Stored data entries:
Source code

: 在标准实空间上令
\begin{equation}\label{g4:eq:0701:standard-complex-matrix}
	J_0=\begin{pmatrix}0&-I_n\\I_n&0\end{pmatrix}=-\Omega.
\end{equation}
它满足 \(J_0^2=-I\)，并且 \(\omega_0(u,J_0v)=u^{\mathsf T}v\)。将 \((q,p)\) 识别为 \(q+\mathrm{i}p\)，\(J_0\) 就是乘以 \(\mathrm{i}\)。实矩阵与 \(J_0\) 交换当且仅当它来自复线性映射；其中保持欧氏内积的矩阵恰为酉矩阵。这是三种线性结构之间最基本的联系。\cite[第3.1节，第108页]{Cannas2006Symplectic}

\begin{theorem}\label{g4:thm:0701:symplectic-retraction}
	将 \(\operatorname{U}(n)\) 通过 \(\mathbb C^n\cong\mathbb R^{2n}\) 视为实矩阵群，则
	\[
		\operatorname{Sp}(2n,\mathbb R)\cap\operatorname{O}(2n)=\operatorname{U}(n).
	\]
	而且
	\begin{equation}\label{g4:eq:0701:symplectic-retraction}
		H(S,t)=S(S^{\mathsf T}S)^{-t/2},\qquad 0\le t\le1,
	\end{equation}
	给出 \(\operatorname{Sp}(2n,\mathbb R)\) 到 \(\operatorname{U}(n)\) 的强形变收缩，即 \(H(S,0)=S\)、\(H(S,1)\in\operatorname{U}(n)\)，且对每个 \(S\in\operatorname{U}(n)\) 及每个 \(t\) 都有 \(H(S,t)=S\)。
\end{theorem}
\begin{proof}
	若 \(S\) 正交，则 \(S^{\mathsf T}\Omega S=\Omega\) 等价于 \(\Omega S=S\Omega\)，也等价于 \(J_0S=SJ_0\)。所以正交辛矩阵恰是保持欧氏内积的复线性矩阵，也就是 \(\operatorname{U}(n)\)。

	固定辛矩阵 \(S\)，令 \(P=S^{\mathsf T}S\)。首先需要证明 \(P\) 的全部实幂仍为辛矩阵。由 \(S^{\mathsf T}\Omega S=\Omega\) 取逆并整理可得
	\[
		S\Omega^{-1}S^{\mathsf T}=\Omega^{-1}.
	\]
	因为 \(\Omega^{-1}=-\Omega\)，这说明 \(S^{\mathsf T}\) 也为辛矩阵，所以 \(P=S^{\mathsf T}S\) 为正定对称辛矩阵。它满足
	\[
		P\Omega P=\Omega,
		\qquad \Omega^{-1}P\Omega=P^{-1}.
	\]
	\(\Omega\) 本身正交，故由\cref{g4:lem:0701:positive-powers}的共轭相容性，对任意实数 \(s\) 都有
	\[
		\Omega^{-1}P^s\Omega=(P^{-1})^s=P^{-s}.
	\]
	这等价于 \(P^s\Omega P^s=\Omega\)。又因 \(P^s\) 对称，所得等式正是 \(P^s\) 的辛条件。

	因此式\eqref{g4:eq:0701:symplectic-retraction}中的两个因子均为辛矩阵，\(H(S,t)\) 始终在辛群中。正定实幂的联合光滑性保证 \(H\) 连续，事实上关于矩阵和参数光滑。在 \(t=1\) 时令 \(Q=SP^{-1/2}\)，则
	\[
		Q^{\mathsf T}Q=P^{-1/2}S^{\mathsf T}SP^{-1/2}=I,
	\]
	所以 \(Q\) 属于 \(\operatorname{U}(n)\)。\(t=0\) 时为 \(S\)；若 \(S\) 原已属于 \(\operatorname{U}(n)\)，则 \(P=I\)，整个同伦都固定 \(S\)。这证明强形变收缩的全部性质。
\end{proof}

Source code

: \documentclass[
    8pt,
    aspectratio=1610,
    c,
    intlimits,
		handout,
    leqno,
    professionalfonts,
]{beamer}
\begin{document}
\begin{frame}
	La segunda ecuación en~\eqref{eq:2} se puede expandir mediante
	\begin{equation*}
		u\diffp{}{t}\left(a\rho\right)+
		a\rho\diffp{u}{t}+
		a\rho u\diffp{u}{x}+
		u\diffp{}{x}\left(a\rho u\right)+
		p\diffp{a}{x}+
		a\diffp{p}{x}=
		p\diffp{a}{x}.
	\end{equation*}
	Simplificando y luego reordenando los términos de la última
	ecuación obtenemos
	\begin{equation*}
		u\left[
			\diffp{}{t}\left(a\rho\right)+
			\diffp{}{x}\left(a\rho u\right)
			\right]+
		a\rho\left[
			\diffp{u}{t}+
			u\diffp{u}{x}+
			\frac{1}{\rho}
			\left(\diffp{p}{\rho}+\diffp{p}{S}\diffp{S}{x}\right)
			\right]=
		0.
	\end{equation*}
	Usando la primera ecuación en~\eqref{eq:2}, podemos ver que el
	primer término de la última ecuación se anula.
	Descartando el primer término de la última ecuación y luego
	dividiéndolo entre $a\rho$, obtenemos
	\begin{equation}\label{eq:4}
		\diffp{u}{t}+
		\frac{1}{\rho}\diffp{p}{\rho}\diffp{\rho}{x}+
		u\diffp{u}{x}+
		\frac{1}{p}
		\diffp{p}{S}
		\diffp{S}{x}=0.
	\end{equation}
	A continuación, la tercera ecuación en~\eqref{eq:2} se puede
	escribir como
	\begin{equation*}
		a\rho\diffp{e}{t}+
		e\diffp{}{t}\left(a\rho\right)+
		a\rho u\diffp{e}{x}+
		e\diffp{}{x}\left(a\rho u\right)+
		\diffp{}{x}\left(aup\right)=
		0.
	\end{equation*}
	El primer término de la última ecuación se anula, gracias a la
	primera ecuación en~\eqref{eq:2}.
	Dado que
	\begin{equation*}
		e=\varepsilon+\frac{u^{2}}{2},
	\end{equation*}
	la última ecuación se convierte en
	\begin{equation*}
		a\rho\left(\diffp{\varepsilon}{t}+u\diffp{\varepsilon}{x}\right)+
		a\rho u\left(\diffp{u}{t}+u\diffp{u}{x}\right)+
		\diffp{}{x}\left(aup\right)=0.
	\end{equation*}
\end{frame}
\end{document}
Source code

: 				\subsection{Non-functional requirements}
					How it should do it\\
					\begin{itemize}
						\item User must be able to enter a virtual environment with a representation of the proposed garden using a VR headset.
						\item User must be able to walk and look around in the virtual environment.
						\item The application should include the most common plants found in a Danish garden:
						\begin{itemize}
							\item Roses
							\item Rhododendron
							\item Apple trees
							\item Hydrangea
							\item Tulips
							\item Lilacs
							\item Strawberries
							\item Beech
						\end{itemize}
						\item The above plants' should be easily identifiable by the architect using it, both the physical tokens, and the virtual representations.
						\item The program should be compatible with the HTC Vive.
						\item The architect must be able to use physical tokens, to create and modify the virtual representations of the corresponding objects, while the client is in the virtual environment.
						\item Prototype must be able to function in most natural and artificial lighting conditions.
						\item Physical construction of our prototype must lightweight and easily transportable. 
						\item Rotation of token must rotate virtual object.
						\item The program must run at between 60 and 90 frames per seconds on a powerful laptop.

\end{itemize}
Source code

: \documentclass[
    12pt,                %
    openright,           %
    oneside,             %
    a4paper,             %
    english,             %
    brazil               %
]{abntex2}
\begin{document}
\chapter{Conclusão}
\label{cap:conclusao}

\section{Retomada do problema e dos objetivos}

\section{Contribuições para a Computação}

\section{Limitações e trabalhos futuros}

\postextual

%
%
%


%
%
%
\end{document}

▸ **TASK ITEM**: In which lines of the records does the word "obtenemos" appear? Copy each of them.

▸ **FINAL ANSWER**:
	ecuación obtenemos
	dividiéndolo entre $a\rho$, obtenemos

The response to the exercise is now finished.